While not the first company to run with Meiklejohn’s ideas on tracking the transfer of cryptocurrencies—rival Chainalysis, for one, launched in 2014—TRM offered the first-ever platform compatible with the Ethereum blockchain, widely used both for its own currency and assets like non-fungible tokens, or NFTs. At the time, “all of these blockchain intelligence companies had built their entire data architecture on the Bitcoin blockchain,” Redbord says, “because Bitcoin was entirely synonymous with cryptocurrency, and vice versa.”

TRM began in 2018 as CEO Esteban Castaño and CTO Rahul Raina’s effort to capitalize on NFTs’ trendiness. After demoing an easy-to-use analytics tool they’d built to help understand NFT market movement to a friend with his own blockchain-based startup, Castaño and Raina decided to pivot. Their creation could be its own product with wide appeal—the same blockchains which track NFTs also manage cryptocurrencies—Castaño says that while “nobody had ever gotten excited about any of the other NFT applications we were building,” this was different. Describing their friend and his employees’ reactions, he says, “it was the first time they’d seen on-chain activity visualized in a way they could understand.”

Talking to potential customers soon revealed a critical use case beyond basic customer analytics: understanding the flow of funds on the blockchain to avoid unwittingly participating in money laundering.
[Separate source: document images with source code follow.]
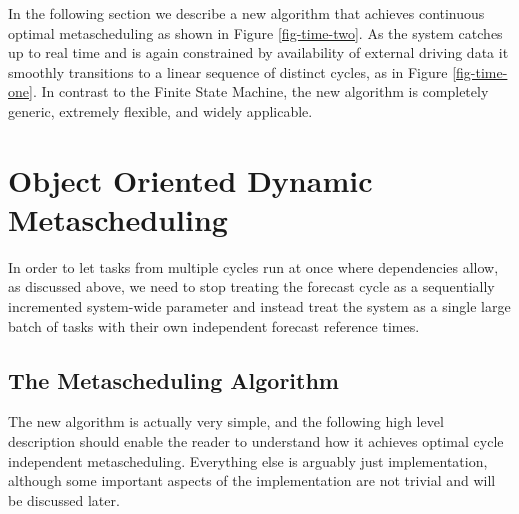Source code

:\documentclass[11pt,a4paper]{article}
\begin{document}
In the following section we describe a new algorithm that achieves
continuous optimal metascheduling as shown in Figure \ref{fig-time-two}.
As the system catches up to real time and is again constrained by
availability of external driving data it smoothly transitions to a
linear sequence of distinct cycles, as in Figure \ref{fig-time-one}. In
contrast to the Finite State Machine, the new algorithm is completely
generic, extremely flexible, and widely applicable.  


\section{Object Oriented Dynamic Metascheduling}

In order to let tasks from multiple cycles run at once where
dependencies allow, as discussed above, we need to stop treating the
forecast cycle as a sequentially incremented system-wide
parameter and instead treat the system as a single large batch of tasks
with their own independent forecast reference times. 

\subsection{The Metascheduling Algorithm}

The new algorithm is actually very simple, and the following high level
description should enable the reader to understand how it achieves
optimal cycle independent metascheduling. Everything else is arguably
just implementation, although some important aspects of the
implementation are not trivial and will be discussed later.
\end{document}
A now-pivoted TRM publicly launched in 2019 with a tool it planned to sell to blockchain businesses looking to comply with anti-money-laundering regulations. But a more proactive use case soon arose that suggested even bigger opportunities.

A friend reached out to say he’d fallen victim to a cryptocurrency hack and wanted to know if TRM could help find the missing money. With the company’s tool, “we could see in clear daylight where the money was,” Castaño says. “So we got in touch with the Secret Service, we got in touch with the FBI, and that was the initial pull into that market.”
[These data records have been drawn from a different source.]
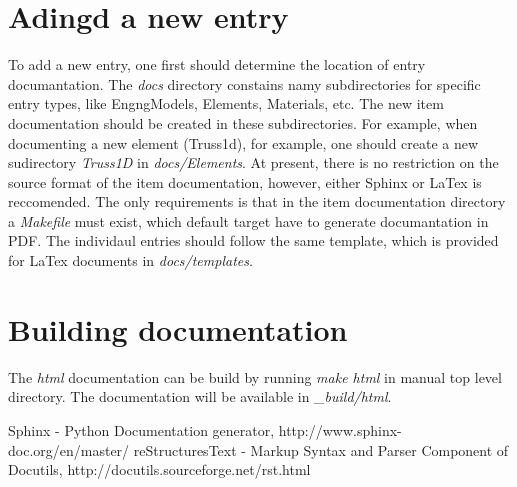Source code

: \documentclass[11pt]{article}
\begin{document}
\section{Adingd a new entry}
To add a new entry, one first should determine the location of entry documantation. The {\em docs} directory constains namy subdirectories for specific entry types, like EngngModels, Elements, Materials, etc. The new item documentation should be created in these subdirectories. For example, when documenting a new element (Truss1d), for example, one should create a new sudirectory {\em Truss1D} in {\em docs/Elements}. At present, there is no restriction on the source format of the item documentation, however, either Sphinx or LaTex is reccomended. The only requirements is that in the item documentation directory a {\em Makefile} must exist, which default target have to generate documantation in PDF. The individaul entries should follow the same template, which is provided for LaTex documents in {\em docs/templates}. 

\section{Building documentation}
The {\em html} documentation can be build by running {\em make html} in manual top level directory. The documentation will be available in {\em \_build/html}.

\begin{thebibliography}{1}
Sphinx - Python Documentation generator, http://www.sphinx-doc.org/en/master/
reStructuresText - Markup Syntax and Parser Component of Docutils, http://docutils.sourceforge.net/rst.html
\end{thebibliography}
\end{document}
By the time TRM Labs emerged from Y Combinator, in 2019, fighting and preventing fraud and other crime had become its primary focus.

‘They’re threat hunters’

Many TRM senior leaders and investigators honed their expertise over years in law enforcement, working at police agencies across the world. Redbord, the global policy head, served for more than a decade as a U.S. federal prosecutor and spent two years working on money laundering and national security at the Treasury Department before joining the company. Chris Janczewski, head of global investigations, previously served as a special agent at IRS Criminal Investigations, where he was instrumental in recovering cryptocurrency stolen in the infamous 2016 hack on the Bitfinex exchange; in the time between theft and recovery, the digital coins’ value had ballooned to $3.6 billion, making it the largest federal government seizure in history. The laptop Janczewski used in the investigation is now in the Smithsonian’s permanent collection.

“They’re threat hunters,” Redbord says of TRM’s investigators. “Our terror financing expert is out there communicating on password-protected Telegram channels with mujahideen, who will send him a crypto address. He’ll take that address and label it terror financing, and then we use AI and machine learning to build on that attribution.”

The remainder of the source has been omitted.